* AIM OF THE TASK: From the records below, copy each line in which the string "update" occurs.

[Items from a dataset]

____

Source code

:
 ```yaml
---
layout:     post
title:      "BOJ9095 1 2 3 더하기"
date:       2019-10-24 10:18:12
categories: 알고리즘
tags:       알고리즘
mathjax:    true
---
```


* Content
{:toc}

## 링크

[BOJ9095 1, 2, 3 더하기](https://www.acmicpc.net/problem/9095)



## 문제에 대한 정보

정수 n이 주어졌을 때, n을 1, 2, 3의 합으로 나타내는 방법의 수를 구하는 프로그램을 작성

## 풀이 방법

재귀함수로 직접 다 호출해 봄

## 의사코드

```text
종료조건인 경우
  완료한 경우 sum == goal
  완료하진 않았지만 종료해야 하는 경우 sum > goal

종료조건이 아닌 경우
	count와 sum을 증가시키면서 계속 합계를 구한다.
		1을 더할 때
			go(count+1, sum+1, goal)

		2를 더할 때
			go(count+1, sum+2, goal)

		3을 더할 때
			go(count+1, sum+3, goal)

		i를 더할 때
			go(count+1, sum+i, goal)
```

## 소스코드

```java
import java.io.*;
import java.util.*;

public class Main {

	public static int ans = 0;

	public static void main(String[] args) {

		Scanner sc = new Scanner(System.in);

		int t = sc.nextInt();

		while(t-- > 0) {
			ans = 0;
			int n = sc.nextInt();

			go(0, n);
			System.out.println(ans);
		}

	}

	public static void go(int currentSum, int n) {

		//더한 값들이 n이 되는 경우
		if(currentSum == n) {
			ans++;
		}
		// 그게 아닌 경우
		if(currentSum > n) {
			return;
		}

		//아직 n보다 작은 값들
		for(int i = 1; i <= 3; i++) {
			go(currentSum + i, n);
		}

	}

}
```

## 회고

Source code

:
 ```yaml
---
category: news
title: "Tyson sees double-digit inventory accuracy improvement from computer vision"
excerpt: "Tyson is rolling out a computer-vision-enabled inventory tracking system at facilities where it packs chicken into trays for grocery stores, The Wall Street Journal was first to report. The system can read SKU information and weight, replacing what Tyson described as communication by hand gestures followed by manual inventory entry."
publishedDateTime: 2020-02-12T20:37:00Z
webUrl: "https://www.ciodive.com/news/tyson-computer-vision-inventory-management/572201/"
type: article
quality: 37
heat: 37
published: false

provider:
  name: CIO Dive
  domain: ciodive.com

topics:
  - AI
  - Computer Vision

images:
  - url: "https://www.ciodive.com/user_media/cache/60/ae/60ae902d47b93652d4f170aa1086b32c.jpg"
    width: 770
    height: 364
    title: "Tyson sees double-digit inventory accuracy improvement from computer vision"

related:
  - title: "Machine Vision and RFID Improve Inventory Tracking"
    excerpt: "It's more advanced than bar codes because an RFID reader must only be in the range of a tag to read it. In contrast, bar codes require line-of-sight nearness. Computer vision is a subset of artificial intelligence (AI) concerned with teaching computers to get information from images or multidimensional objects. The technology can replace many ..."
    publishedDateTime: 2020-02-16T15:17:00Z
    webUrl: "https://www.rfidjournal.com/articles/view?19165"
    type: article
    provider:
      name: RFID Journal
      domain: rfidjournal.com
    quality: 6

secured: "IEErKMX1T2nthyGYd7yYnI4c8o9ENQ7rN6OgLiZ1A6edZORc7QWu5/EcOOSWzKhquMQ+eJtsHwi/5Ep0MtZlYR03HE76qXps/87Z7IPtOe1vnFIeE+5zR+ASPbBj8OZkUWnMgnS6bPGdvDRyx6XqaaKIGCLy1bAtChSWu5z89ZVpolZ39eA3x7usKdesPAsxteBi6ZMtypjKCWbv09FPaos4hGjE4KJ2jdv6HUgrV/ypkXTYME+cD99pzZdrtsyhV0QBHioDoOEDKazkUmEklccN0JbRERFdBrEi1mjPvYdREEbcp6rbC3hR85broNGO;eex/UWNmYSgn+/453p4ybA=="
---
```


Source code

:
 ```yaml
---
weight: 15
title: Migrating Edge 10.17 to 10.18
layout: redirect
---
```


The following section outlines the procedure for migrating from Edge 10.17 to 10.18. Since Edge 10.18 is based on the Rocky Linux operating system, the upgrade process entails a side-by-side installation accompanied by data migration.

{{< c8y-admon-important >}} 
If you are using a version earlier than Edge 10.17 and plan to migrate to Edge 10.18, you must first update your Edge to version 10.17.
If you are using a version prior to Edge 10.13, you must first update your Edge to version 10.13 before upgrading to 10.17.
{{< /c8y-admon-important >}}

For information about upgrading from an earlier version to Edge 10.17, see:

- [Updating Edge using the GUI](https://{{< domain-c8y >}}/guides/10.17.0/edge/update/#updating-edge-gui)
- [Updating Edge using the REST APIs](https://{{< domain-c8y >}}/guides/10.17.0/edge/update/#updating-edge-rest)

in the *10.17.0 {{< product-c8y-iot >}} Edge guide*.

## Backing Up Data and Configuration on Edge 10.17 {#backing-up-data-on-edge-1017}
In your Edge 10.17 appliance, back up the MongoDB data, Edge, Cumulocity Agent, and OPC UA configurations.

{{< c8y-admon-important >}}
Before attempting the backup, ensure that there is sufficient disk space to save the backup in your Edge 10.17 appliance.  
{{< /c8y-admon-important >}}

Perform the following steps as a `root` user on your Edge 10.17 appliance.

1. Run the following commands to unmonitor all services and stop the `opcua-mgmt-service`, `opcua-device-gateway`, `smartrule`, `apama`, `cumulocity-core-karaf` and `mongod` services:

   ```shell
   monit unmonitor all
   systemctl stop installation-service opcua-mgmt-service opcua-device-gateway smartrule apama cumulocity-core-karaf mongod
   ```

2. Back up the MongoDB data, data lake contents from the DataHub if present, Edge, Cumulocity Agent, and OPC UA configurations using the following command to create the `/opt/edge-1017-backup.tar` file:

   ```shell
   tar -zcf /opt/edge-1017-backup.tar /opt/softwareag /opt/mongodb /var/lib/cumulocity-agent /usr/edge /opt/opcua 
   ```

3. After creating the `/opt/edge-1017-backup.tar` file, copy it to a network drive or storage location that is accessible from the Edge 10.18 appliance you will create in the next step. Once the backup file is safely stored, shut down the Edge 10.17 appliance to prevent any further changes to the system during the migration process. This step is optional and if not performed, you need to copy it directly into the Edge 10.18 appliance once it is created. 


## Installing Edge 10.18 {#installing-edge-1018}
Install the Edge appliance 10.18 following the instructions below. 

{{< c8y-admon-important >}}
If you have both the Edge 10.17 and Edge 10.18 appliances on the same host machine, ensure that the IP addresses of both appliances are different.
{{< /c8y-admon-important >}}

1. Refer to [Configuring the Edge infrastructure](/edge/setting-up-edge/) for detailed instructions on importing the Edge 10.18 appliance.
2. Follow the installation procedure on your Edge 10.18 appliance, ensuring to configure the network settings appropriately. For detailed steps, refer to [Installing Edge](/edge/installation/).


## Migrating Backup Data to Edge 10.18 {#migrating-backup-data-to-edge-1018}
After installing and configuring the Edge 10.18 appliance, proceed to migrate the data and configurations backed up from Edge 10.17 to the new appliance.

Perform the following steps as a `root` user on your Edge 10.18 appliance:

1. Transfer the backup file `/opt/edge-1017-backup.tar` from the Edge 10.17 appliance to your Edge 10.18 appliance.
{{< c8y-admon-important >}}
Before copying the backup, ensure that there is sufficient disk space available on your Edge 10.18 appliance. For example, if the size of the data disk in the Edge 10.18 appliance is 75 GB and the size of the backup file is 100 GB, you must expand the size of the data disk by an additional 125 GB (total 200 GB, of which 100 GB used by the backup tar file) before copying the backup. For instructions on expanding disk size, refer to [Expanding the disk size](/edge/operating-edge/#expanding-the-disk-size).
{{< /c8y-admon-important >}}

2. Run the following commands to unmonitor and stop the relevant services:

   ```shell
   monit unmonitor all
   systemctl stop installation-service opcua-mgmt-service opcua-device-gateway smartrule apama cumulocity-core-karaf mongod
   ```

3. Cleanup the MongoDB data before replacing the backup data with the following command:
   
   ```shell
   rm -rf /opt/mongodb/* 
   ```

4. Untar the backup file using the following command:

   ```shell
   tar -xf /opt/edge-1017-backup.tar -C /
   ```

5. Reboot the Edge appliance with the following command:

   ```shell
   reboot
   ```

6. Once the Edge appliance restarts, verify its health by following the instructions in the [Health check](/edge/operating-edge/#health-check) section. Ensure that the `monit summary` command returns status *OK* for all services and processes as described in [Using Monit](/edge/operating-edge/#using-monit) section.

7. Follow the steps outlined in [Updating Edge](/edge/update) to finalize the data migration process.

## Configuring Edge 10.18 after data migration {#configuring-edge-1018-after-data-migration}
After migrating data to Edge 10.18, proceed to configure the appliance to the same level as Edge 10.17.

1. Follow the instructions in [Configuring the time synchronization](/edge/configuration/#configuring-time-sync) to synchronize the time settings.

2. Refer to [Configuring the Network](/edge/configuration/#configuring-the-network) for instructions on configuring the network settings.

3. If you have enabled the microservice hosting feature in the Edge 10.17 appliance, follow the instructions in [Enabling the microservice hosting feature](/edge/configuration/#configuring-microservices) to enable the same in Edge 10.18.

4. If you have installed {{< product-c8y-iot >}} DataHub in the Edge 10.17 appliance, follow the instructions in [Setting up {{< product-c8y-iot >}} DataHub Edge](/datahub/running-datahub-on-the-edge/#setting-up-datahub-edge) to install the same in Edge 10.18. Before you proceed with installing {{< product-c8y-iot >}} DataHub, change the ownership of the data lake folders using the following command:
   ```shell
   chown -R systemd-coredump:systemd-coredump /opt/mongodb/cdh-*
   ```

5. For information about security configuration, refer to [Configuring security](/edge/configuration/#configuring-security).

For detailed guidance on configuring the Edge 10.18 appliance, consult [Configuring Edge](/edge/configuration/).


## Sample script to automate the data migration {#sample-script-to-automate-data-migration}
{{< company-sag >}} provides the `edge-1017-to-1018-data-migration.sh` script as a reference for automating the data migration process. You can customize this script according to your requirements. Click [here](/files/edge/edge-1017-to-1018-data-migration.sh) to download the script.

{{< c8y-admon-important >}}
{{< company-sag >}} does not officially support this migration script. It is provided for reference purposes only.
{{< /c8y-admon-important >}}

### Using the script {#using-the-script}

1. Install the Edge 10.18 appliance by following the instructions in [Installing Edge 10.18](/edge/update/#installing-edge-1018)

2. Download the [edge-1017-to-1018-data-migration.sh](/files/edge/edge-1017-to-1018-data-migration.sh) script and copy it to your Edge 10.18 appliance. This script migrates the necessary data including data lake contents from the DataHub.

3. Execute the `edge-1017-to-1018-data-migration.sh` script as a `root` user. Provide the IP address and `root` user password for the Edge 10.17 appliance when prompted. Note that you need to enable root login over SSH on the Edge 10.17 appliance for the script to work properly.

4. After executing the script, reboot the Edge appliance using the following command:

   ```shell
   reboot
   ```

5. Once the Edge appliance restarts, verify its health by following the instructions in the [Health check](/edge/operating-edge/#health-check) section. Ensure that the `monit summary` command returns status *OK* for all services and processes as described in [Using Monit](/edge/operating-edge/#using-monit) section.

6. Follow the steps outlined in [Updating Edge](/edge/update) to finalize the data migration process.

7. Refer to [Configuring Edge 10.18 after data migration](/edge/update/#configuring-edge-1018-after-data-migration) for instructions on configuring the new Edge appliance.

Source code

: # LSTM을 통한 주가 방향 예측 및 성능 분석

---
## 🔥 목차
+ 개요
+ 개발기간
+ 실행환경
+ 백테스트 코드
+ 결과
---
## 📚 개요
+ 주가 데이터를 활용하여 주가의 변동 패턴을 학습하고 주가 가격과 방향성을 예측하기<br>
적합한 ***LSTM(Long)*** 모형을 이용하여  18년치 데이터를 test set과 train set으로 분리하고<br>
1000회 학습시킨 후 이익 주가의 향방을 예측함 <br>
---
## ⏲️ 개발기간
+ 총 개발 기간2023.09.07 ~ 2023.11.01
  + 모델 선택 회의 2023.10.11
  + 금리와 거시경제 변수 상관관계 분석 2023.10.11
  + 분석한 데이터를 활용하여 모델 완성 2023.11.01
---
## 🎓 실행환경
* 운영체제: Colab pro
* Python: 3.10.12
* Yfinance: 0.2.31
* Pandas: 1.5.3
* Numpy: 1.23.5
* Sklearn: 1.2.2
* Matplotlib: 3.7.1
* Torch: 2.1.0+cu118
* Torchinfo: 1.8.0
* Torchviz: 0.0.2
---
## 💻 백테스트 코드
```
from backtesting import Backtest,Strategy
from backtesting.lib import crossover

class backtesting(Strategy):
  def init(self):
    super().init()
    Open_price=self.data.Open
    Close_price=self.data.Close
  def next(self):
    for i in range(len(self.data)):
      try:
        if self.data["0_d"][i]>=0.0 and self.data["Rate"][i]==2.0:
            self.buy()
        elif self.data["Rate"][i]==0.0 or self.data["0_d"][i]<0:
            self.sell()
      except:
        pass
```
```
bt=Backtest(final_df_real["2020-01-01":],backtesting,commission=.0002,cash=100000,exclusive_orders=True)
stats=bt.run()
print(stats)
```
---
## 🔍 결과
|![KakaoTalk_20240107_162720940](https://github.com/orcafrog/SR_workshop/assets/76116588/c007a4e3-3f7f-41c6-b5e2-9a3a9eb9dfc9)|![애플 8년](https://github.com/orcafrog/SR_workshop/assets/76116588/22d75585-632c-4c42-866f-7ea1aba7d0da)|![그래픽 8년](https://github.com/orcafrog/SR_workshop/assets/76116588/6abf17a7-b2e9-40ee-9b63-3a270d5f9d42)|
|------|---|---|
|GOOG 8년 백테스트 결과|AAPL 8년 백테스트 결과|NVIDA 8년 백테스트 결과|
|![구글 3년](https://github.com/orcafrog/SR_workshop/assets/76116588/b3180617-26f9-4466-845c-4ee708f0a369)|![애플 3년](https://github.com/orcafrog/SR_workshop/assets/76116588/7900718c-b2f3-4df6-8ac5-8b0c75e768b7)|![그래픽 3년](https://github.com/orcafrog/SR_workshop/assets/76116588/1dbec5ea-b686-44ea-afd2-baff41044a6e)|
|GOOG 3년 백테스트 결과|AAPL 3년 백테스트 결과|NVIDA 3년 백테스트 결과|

____

* ANSWER TO THIS TASK:
If you are using a version earlier than Edge 10.17 and plan to migrate to Edge 10.18, you must first update your Edge to version 10.17.
If you are using a version prior to Edge 10.13, you must first update your Edge to version 10.13 before upgrading to 10.17.
- [Updating Edge using the GUI](https://{{< domain-c8y >}}/guides/10.17.0/edge/update/#updating-edge-gui)
- [Updating Edge using the REST APIs](https://{{< domain-c8y >}}/guides/10.17.0/edge/update/#updating-edge-rest)
7. Follow the steps outlined in [Updating Edge](/edge/update) to finalize the data migration process.
1. Install the Edge 10.18 appliance by following the instructions in [Installing Edge 10.18](/edge/update/#installing-edge-1018)
6. Follow the steps outlined in [Updating Edge](/edge/update) to finalize the data migration process.
7. Refer to [Configuring Edge 10.18 after data migration](/edge/update/#configuring-edge-1018-after-data-migration) for instructions on configuring the new Edge appliance.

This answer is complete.